Considerable literature was put out and numerous sermons were preached in London, in the interest of the colony in Virginia, and much of this, at least—practically all, in fact that we have been able to examine—was provided by men, who used the Geneva Bible, presumably Puritans. The Good Speed to Virginia,[2] written by Robert Gray, in the interest of the enterprise, was published in London, in 1609, and he quotes from the Geneva Bible. Several sermons were preached before the Virginia Company in London, for which service they chose freely, if not uniformly, Puritans. Perhaps the first such sermon was delivered at White Chapel on April 25, 1609, by the Rev. William Symonds, the minister of Saint Saviours in Southwark. He used the Geneva Bible, as his Scripture quotations prove.[3]

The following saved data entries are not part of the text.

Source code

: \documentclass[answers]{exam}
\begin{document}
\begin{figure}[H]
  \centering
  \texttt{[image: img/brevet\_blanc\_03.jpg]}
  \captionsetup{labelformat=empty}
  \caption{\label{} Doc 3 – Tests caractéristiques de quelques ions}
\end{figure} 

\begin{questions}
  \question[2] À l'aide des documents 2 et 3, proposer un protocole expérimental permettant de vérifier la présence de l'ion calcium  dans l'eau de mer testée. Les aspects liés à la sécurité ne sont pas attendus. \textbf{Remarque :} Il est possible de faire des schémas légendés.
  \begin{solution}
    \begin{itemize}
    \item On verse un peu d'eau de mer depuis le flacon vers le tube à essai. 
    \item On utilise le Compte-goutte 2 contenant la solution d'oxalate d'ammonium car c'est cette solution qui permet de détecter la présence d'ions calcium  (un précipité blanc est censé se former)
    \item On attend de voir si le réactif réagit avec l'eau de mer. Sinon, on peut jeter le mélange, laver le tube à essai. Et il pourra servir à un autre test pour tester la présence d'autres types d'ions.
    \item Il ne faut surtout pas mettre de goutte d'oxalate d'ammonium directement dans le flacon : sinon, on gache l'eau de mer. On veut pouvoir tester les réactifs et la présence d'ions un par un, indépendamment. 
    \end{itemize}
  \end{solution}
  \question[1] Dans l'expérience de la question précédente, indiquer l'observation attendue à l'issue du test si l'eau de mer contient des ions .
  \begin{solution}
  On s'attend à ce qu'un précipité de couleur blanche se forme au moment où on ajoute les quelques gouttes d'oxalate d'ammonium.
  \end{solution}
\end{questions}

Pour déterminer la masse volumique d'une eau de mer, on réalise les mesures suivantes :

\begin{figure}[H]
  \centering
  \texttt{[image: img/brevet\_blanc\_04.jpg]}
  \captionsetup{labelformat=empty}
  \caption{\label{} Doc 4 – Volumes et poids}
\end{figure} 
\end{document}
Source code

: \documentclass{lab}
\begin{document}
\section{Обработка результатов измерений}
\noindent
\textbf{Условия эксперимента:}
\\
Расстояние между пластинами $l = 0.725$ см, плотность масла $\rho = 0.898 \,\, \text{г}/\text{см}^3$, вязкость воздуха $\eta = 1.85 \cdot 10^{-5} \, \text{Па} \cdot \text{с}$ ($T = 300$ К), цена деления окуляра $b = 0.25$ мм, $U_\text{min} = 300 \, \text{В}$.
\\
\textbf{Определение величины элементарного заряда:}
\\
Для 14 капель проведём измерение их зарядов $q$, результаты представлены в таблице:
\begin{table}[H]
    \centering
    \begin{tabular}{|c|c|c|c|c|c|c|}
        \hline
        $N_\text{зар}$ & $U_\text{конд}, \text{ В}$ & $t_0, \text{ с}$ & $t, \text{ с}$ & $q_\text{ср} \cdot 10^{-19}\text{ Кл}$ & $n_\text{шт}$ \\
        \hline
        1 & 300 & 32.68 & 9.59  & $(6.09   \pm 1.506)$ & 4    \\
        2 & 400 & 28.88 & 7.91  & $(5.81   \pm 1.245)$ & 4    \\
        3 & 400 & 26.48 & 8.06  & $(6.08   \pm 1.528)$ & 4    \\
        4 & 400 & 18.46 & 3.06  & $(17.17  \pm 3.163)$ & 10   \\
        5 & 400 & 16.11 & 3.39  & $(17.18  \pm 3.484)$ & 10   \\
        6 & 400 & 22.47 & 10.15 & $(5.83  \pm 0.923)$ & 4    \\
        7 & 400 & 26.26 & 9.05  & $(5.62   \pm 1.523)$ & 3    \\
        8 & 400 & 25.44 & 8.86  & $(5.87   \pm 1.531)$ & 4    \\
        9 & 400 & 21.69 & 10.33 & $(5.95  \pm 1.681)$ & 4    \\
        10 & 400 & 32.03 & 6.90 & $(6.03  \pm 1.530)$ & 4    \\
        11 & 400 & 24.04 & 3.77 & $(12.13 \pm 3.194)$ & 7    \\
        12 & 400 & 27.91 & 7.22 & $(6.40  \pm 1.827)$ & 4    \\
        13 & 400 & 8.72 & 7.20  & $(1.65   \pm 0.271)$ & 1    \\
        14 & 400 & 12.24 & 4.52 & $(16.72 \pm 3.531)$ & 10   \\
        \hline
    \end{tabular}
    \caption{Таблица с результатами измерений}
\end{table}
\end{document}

What was uniformly true in Virginia in 1607 was equally true of the Plymouth colony in 1620. Like the earlier Jamestown settlers, the Pilgrims who had first gone to the Netherlands for refuge, came to the new world with the Geneva Bible in hand. The Mayflower Compact states that they undertook the voyage “for the Glory of God and advancement of the Christian Faith.” This included a cultural application of the Bible. They stated: “[We] Covenant and Combine ourselves together into a Civil Body Politic, for our better ordering and preservation and furtherance of the ends aforesaid; and by virtue hereof to enact, constitute and frame such just and equal Laws, Ordinances, Acts, Constitutions and Offices, from time to time, as shall be thought most meet and convenient for the general good of the Colony, unto which we promise all due submission and obedience.” They were not end-time system builders.

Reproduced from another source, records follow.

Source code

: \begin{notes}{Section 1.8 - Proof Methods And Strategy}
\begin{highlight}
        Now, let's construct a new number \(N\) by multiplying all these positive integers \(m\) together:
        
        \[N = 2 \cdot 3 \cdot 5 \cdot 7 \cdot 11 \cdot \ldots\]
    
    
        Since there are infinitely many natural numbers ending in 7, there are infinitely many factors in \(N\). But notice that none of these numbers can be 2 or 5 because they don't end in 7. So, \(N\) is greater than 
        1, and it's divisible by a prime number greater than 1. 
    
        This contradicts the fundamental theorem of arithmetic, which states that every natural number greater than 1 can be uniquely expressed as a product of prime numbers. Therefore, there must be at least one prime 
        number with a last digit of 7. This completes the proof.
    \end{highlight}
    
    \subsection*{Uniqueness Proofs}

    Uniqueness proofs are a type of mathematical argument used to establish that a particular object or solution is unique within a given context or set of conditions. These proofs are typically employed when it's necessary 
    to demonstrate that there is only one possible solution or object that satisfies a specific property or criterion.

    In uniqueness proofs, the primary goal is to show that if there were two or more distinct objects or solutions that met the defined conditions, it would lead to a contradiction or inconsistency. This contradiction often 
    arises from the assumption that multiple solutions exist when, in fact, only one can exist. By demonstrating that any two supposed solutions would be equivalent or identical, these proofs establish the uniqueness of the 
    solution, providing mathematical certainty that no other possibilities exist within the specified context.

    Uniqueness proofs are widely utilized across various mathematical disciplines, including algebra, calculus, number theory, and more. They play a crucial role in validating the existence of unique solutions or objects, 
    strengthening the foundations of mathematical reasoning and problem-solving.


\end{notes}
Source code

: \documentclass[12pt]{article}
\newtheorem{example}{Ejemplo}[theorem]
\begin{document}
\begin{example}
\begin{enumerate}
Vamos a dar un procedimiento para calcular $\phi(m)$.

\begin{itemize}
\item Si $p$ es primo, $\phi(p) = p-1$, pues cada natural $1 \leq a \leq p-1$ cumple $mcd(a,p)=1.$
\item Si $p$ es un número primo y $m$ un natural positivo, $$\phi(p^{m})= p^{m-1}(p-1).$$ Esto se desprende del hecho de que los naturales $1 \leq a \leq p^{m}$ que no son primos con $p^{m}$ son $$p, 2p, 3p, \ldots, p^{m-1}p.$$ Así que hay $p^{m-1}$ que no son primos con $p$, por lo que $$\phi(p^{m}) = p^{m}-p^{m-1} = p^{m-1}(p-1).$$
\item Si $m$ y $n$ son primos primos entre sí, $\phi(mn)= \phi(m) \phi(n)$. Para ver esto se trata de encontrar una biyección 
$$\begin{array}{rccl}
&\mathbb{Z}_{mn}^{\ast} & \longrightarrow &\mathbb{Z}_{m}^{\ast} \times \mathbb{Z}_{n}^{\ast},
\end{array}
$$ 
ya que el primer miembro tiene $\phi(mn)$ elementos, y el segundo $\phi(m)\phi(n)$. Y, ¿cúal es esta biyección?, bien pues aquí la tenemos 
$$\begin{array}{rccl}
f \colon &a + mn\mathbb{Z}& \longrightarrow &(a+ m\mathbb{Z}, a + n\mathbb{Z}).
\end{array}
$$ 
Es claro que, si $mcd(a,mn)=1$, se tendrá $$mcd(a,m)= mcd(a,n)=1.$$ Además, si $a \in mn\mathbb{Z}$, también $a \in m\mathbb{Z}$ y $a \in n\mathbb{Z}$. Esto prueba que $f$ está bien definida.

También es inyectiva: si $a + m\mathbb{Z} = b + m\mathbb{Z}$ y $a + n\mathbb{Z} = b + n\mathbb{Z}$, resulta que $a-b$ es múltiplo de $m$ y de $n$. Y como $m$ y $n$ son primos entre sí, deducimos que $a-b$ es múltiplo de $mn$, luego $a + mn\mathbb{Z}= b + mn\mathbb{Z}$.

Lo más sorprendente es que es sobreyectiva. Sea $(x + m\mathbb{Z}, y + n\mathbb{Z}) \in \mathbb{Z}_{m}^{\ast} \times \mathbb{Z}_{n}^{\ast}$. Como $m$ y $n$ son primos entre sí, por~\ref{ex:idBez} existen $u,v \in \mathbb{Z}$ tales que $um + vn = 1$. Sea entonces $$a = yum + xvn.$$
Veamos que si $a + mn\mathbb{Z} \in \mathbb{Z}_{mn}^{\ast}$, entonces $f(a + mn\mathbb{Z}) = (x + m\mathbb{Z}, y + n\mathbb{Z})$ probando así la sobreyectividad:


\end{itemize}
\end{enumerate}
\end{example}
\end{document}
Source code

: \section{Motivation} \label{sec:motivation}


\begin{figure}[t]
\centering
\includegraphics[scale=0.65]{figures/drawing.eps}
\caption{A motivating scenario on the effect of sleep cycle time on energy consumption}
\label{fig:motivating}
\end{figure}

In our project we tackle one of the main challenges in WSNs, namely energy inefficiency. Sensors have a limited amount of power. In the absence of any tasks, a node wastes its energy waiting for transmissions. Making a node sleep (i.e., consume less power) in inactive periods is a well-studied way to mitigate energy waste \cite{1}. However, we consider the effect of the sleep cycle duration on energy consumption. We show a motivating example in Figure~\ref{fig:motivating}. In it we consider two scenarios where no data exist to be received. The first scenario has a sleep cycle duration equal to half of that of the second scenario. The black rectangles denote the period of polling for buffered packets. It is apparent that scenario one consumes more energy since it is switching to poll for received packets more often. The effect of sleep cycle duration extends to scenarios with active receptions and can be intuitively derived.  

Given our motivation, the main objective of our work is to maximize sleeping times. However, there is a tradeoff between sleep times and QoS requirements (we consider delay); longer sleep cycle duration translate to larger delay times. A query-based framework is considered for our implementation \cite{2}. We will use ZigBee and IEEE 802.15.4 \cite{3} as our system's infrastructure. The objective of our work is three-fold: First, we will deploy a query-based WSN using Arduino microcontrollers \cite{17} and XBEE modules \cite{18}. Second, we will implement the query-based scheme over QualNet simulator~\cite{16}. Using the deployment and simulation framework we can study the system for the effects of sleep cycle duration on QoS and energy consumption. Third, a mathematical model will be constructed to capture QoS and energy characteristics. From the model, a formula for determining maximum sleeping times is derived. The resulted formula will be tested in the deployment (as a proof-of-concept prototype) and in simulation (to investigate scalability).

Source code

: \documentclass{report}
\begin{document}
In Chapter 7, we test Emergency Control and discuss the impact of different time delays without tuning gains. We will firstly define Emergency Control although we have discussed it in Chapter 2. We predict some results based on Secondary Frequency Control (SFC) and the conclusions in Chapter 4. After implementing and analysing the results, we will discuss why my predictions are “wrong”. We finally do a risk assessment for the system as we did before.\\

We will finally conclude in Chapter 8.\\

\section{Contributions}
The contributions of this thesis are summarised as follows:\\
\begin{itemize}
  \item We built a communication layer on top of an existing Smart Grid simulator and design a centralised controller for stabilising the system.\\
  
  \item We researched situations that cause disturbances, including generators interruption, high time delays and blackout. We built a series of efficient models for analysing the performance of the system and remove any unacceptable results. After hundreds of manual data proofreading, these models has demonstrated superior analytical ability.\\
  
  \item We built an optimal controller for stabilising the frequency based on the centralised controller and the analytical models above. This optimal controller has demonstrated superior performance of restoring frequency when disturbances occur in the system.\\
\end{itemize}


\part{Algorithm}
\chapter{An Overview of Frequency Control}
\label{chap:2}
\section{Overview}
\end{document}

In his 1630 “Model of Christian Charity,” John Winthrop (1577/8–1649) offered the following exhortation to those aboard the Arbella as they joined the Massachusetts Bay Colony:

The Lord will be our God, and delight to dwell among us, as His own people, and will command a blessing upon us in all our ways, so that we shall see much more of His wisdom, power, goodness and truth, than formerly we have been acquainted with. We shall find that the God of Israel is among us, when ten of us shall be able to resist a thousand of our enemies; when He shall make us a praise and glory that men shall say of succeeding plantations, “may the Lord make it like that of New England.” For we must consider that we shall be as a city upon a hill. The eyes of all people are upon us.

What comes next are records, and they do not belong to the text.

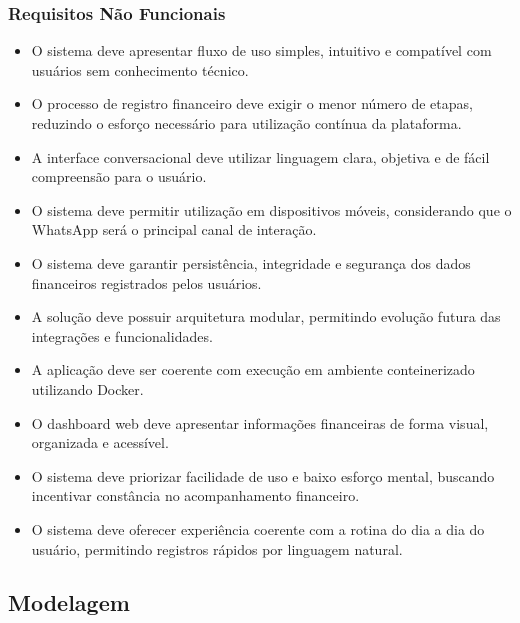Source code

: \subsubsection{Requisitos Não Funcionais}

\begin{itemize}
    \item O sistema deve apresentar fluxo de uso simples, intuitivo e compatível com usuários sem conhecimento técnico.

    \item O processo de registro financeiro deve exigir o menor número de etapas, reduzindo o esforço necessário para utilização contínua da plataforma.

    \item A interface conversacional deve utilizar linguagem clara, objetiva e de fácil compreensão para o usuário.

    \item O sistema deve permitir utilização em dispositivos móveis, considerando que o WhatsApp será o principal canal de interação.

    \item O sistema deve garantir persistência, integridade e segurança dos dados financeiros registrados pelos usuários.

    \item A solução deve possuir arquitetura modular, permitindo evolução futura das integrações e funcionalidades.

    \item A aplicação deve ser coerente com execução em ambiente conteinerizado utilizando Docker.

    \item O dashboard web deve apresentar informações financeiras de forma visual, organizada e acessível.

    \item O sistema deve priorizar facilidade de uso e baixo esforço mental, buscando incentivar constância no acompanhamento financeiro.

    \item O sistema deve oferecer experiência coerente com a rotina do dia a dia do usuário, permitindo registros rápidos por linguagem natural.

\end{itemize}

\subsection{Modelagem}


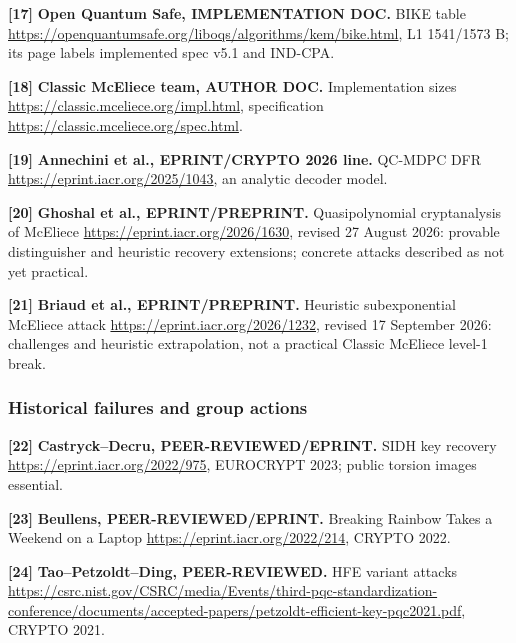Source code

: \documentclass[
  10pt,
  a4paper,
]{article}
\begin{document}
\hypertarget{ref17}{}

\textbf{{[}17{]}} \textbf{Open Quantum Safe, IMPLEMENTATION DOC.} BIKE
table \url{https://openquantumsafe.org/liboqs/algorithms/kem/bike.html},
L1 1541/1573 B; its page labels implemented spec v5.1 and IND-CPA.

\hypertarget{ref18}{}

\textbf{{[}18{]}} \textbf{Classic McEliece team, AUTHOR DOC.}
Implementation sizes \url{https://classic.mceliece.org/impl.html},
specification \url{https://classic.mceliece.org/spec.html}.

\hypertarget{ref19}{}

\textbf{{[}19{]}} \textbf{Annechini et al., EPRINT/CRYPTO 2026 line.}
QC-MDPC DFR \url{https://eprint.iacr.org/2025/1043}, an analytic decoder
model.

\hypertarget{ref20}{}

\textbf{{[}20{]}} \textbf{Ghoshal et al., EPRINT/PREPRINT.}
Quasipolynomial cryptanalysis of McEliece
\url{https://eprint.iacr.org/2026/1630}, revised 27 August 2026:
provable distinguisher and heuristic recovery extensions; concrete
attacks described as not yet practical.

\hypertarget{ref21}{}

\textbf{{[}21{]}} \textbf{Briaud et al., EPRINT/PREPRINT.} Heuristic
subexponential McEliece attack \url{https://eprint.iacr.org/2026/1232},
revised 17 September 2026: challenges and heuristic extrapolation, not a
practical Classic McEliece level-1 break.

\hypertarget{historical-failures-and-group-actions}{%
\subsubsection{Historical failures and group
actions}\label{historical-failures-and-group-actions}}

\hypertarget{ref22}{}

\textbf{{[}22{]}} \textbf{Castryck--Decru, PEER-REVIEWED/EPRINT.} SIDH
key recovery \url{https://eprint.iacr.org/2022/975}, EUROCRYPT 2023;
public torsion images essential.

\hypertarget{ref23}{}

\textbf{{[}23{]}} \textbf{Beullens, PEER-REVIEWED/EPRINT.} Breaking
Rainbow Takes a Weekend on a Laptop
\url{https://eprint.iacr.org/2022/214}, CRYPTO 2022.

\hypertarget{ref24}{}

\textbf{{[}24{]}} \textbf{Tao--Petzoldt--Ding, PEER-REVIEWED.} HFE
variant attacks
\url{https://csrc.nist.gov/CSRC/media/Events/third-pqc-standardization-conference/documents/accepted-papers/petzoldt-efficient-key-pqc2021.pdf},
CRYPTO 2021.
\end{document}

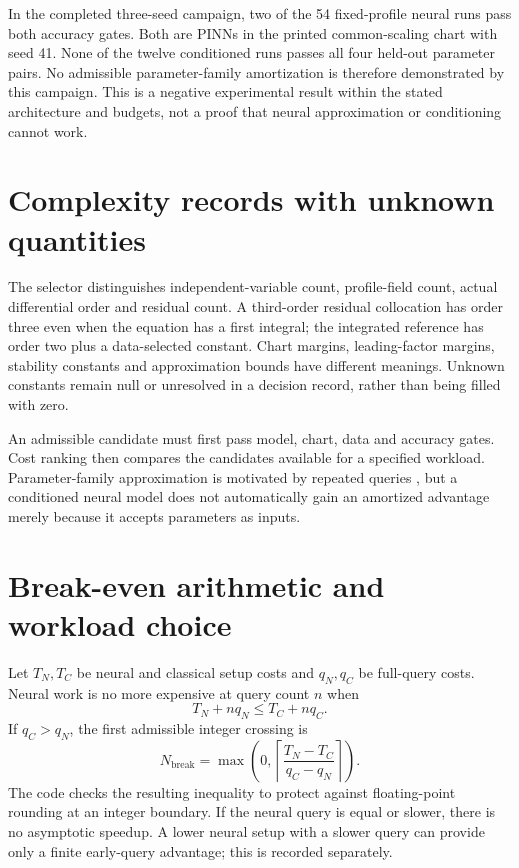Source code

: \documentclass[12pt,a4paper,oneside]{report}
\numberwithin{equation}{chapter}
\begin{document}
In the completed three-seed campaign, two of the 54 fixed-profile neural
runs pass both accuracy gates. Both are PINNs in the printed common-scaling
chart with seed 41. None of the twelve conditioned runs passes all four
held-out parameter pairs. No admissible parameter-family amortization is
therefore demonstrated by this campaign. This is a negative experimental
result within the stated architecture and budgets, not a proof that neural
approximation or conditioning cannot work.

\section{Complexity records with unknown quantities}
The selector distinguishes independent-variable count, profile-field count,
actual differential order and residual count. A third-order residual
collocation has order three even when the equation has a first integral; the
integrated reference has order two plus a data-selected constant. Chart
margins, leading-factor margins, stability constants and approximation bounds
have different meanings. Unknown constants remain null or unresolved in a
decision record, rather than being filled with zero.

An admissible candidate must first pass model, chart, data and accuracy
gates. Cost ranking then compares the candidates available for a specified
workload. Parameter-family approximation is motivated by repeated queries
\cite{cohen2015}, but a conditioned neural model does not automatically gain
an amortized advantage merely because it accepts parameters as inputs.

\section{Break-even arithmetic and workload choice}
Let $T_N,T_C$ be neural and classical setup costs and $q_N,q_C$ be full-query
costs. Neural work is no more expensive at query count $n$ when
\begin{equation}\label{eq:cost}
T_N+nq_N\leq T_C+nq_C.
\end{equation}
If $q_C>q_N$, the first admissible integer crossing is
\begin{equation}\label{eq:break}
N_{\mathrm{break}}=\max\left(0,
\left\lceil\frac{T_N-T_C}{q_C-q_N}\right\rceil\right).
\end{equation}
The code checks the resulting inequality to protect against floating-point
rounding at an integer boundary. If the neural query is equal or slower,
there is no asymptotic speedup. A lower neural setup with a slower query can
provide only a finite early-query advantage; this is recorded separately.
\end{document}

There are lessons for us today. We face similar obstacles in an ever-growing and ineffective civil government torn apart by two political parties at war with the Constitution, a diverse false church, and an external enemy in Islam. We can either follow the notes of Geneva as applied to our contemporary world**[4]** or the notes of Scofield. I can assure you that it will make all the difference in the world.

Footnotes:
* Please don’t email or post a comment saying that you only follow the Bible. I’m using the title as a metaphor and the article as a history lesson to show how Christians in the past dealt with adversity and did not cop out by creating an eschatological system that seemingly gave them good cause to view world conditions as indicators of a near end.**
[2]The actual title is A Good Speed to Virginia (London, 1609).
[3]** P. Marion Simms, The Bible in America: Versions that Have Played Their Part 1n the Making of the Republic (New York: Wilson-Erickson, 1936), 75–76.**
[4]** I make this point because I do not agree with the Geneva notes when they identify the papacy as the antichrist. See my article on “Hal Lindsey, Obama, and the Antichrist.” I realize that there are those who follow the Reformers on this issue and insist that modern-day Roman Catholicism is the embodiment of antichrist. Based on John’s definition, this cannot be (1 John 2:18, 22; 4:3; 2 John 7).